▶ [Data for processing]
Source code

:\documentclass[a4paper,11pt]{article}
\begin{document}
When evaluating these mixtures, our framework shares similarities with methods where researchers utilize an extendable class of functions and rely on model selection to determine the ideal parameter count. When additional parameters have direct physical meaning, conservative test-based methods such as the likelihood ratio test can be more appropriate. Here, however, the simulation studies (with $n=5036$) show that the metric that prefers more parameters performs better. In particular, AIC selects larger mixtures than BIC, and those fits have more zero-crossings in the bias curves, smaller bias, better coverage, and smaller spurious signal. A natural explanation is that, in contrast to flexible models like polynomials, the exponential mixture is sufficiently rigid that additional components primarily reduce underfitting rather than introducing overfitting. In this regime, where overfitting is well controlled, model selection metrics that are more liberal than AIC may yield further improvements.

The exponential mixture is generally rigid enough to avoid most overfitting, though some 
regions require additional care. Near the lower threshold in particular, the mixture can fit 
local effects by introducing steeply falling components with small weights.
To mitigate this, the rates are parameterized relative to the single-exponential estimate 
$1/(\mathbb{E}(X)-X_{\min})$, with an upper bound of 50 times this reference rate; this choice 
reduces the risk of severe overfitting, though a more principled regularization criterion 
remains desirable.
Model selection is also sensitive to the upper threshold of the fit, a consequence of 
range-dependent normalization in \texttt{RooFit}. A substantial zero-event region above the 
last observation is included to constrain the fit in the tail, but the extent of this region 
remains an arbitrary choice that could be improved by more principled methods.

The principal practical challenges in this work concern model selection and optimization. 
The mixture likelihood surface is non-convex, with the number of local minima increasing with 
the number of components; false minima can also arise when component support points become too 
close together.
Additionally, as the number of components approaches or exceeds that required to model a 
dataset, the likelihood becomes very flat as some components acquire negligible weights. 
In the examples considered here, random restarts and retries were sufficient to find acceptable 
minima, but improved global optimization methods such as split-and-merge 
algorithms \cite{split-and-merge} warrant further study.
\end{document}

▶ [Try it] Could you return exactly the stretch of the data above that starts at the line with "To mitigate this, the" and ends at the line with "rate; this choice", both lines included?

▶ [Result of the exercise]
To mitigate this, the rates are parameterized relative to the single-exponential estimate 
$1/(\mathbb{E}(X)-X_{\min})$, with an upper bound of 50 times this reference rate; this choice 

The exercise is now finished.